PROVIDED RECORDS ->
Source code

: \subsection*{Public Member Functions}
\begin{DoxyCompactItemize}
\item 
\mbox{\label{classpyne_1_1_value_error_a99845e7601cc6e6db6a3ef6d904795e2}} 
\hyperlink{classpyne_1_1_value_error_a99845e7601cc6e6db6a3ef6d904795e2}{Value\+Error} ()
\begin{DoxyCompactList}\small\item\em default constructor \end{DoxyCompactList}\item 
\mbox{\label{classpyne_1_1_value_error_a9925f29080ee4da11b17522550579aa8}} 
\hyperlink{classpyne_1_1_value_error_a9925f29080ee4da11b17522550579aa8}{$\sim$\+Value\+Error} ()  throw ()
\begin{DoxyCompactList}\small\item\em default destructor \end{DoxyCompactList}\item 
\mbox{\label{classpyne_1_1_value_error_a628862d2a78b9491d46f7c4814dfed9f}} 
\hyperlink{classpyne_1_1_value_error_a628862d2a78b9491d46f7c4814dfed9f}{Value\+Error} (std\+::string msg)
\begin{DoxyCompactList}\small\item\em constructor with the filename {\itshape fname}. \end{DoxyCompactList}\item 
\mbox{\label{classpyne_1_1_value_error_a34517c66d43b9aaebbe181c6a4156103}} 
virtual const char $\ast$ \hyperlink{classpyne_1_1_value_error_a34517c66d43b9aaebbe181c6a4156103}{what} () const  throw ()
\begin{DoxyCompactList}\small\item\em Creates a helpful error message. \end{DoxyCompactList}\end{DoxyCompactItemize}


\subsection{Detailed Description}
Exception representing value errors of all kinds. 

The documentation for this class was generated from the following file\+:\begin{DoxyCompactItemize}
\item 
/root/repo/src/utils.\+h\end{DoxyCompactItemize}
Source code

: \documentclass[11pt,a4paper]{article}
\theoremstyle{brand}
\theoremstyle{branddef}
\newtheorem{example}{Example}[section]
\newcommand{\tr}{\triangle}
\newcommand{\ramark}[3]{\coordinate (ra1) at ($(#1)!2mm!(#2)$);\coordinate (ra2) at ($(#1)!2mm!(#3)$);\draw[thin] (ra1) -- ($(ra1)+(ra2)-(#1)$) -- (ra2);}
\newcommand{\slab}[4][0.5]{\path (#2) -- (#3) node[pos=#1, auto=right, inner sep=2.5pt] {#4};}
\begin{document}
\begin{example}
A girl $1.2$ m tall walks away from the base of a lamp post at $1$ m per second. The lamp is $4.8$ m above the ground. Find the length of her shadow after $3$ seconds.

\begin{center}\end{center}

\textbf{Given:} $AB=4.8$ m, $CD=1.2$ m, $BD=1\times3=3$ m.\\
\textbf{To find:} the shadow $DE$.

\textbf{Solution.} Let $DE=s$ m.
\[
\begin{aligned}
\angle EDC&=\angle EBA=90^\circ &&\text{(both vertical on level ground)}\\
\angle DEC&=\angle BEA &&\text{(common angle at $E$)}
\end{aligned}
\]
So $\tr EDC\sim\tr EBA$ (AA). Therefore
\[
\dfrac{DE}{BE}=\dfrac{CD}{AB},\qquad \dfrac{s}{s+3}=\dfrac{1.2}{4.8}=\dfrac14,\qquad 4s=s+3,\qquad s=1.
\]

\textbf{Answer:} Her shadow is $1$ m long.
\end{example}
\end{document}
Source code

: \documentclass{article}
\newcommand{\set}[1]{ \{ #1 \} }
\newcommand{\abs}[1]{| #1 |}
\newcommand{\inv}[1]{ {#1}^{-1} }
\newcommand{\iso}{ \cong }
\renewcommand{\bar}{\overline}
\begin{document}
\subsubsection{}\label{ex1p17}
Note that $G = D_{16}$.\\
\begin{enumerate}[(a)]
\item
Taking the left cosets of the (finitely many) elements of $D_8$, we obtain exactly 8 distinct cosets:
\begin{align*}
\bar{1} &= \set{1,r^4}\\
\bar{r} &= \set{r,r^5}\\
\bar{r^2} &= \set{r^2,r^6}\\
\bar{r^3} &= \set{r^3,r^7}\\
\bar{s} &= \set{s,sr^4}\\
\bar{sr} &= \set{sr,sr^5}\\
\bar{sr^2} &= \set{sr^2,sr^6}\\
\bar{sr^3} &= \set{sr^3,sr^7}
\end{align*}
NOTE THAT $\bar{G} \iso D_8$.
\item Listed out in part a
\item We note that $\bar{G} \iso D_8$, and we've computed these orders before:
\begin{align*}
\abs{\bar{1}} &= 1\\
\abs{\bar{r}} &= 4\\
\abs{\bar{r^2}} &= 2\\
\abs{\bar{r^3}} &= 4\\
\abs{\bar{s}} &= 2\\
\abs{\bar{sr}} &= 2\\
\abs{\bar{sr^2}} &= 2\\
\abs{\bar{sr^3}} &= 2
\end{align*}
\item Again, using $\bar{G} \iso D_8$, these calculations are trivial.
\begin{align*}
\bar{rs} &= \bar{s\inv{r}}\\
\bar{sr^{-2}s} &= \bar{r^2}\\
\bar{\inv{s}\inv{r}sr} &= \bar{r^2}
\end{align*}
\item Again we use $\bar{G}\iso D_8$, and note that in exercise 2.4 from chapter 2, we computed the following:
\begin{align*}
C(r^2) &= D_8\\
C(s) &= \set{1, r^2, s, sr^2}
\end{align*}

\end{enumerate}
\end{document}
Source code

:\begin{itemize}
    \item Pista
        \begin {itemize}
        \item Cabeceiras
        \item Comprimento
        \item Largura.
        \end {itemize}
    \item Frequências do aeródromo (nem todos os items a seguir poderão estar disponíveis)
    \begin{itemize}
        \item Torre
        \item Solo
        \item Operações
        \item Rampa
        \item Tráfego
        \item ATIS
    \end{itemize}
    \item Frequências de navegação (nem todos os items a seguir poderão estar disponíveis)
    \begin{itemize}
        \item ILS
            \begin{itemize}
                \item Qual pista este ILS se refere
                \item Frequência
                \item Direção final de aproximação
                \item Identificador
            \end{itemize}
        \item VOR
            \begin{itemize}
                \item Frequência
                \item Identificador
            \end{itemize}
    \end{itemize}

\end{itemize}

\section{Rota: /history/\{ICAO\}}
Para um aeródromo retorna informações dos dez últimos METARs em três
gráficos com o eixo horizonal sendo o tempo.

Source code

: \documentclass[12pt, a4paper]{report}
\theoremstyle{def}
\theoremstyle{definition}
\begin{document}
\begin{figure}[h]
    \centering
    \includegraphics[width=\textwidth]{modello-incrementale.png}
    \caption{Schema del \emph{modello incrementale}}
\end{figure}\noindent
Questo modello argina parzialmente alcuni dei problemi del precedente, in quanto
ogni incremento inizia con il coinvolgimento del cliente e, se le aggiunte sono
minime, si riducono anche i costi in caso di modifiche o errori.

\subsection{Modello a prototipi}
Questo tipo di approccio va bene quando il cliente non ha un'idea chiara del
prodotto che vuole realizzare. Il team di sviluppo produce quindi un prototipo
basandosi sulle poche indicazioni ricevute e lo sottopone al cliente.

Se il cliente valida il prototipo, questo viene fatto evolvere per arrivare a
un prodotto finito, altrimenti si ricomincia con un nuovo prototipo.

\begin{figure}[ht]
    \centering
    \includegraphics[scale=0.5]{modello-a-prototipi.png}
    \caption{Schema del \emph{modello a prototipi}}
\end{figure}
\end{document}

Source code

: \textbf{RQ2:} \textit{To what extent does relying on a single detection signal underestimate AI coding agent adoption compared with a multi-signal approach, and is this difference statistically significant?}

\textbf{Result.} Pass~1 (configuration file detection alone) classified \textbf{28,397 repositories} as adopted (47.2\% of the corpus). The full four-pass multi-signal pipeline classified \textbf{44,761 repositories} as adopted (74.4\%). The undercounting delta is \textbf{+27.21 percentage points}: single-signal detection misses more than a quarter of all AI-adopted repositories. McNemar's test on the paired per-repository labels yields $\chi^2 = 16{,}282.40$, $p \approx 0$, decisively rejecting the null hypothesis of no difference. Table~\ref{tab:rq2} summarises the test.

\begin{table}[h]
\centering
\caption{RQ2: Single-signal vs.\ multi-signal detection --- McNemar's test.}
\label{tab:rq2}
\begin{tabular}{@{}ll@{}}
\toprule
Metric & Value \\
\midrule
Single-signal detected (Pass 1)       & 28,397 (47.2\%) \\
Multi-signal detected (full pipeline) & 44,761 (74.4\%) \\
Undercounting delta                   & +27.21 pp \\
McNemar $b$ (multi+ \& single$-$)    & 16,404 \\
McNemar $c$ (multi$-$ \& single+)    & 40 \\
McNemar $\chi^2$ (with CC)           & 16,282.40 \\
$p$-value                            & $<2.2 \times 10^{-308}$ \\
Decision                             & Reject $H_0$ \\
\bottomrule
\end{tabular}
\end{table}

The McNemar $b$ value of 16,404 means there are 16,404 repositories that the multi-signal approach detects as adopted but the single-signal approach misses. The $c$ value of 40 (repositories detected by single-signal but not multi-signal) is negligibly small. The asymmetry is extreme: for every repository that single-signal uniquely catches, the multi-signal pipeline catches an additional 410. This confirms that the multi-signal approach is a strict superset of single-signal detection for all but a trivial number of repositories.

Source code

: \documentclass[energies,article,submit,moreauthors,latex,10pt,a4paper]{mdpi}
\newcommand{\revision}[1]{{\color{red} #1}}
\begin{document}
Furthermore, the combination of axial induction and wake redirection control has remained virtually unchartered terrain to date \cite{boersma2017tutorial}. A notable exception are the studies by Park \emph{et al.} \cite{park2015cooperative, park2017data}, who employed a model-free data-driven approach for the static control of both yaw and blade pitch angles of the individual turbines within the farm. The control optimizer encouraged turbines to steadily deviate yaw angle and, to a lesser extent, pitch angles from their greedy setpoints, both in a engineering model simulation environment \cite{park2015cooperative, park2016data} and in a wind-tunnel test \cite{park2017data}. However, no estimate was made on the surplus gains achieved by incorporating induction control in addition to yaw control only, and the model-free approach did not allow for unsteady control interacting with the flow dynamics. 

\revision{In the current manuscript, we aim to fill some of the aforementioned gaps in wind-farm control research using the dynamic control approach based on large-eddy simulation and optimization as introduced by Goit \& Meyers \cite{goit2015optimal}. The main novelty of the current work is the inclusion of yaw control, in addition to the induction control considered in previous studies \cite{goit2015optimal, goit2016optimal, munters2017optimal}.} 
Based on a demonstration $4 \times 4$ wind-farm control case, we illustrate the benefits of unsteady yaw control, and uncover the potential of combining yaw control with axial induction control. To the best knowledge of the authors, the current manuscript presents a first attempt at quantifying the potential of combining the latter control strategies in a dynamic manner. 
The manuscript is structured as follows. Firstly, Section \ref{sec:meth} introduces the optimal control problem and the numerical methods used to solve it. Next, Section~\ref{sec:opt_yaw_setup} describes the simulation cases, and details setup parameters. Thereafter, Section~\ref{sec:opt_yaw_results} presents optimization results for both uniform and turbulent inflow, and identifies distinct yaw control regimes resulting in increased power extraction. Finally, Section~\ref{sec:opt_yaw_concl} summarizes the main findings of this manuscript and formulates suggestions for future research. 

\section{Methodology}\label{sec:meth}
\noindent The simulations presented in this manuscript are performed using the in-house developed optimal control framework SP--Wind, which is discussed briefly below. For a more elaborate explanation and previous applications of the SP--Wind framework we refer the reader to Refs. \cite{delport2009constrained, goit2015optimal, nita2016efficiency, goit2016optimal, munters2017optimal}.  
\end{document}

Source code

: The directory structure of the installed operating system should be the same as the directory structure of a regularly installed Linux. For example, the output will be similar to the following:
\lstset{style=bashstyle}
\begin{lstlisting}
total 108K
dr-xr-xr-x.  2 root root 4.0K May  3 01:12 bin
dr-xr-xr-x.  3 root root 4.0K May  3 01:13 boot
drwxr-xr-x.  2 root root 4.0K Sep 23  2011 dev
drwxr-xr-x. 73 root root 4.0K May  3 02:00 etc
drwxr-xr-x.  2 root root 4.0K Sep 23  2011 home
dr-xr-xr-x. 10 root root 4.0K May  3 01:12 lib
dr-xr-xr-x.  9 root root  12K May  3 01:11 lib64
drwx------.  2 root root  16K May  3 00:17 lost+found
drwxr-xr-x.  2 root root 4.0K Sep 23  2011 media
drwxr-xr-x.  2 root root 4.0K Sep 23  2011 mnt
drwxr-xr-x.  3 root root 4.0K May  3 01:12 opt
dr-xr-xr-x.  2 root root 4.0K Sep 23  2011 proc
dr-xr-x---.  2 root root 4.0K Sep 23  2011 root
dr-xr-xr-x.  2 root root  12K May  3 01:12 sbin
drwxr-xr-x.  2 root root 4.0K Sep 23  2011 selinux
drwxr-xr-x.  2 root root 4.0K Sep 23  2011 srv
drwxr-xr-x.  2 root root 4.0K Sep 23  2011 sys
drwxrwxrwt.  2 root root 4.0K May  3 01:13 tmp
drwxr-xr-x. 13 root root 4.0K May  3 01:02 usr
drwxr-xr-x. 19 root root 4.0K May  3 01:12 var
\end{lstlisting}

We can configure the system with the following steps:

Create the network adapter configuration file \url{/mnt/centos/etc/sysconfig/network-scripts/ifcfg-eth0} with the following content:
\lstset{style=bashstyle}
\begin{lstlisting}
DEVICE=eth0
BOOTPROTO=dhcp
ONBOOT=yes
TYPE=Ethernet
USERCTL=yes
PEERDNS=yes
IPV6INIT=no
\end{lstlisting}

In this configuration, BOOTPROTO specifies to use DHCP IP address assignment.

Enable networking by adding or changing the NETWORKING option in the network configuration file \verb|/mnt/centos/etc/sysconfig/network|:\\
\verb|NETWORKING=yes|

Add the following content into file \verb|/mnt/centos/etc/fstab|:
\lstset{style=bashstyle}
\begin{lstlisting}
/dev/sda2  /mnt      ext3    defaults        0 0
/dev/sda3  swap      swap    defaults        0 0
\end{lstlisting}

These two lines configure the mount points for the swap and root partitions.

WHAT YOU ARE ASKED TO DO -> In the material, find each line with the word "poderão" and list it.

WRITTEN RESPONSE ->
    \item Frequências do aeródromo (nem todos os items a seguir poderão estar disponíveis)
    \item Frequências de navegação (nem todos os items a seguir poderão estar disponíveis)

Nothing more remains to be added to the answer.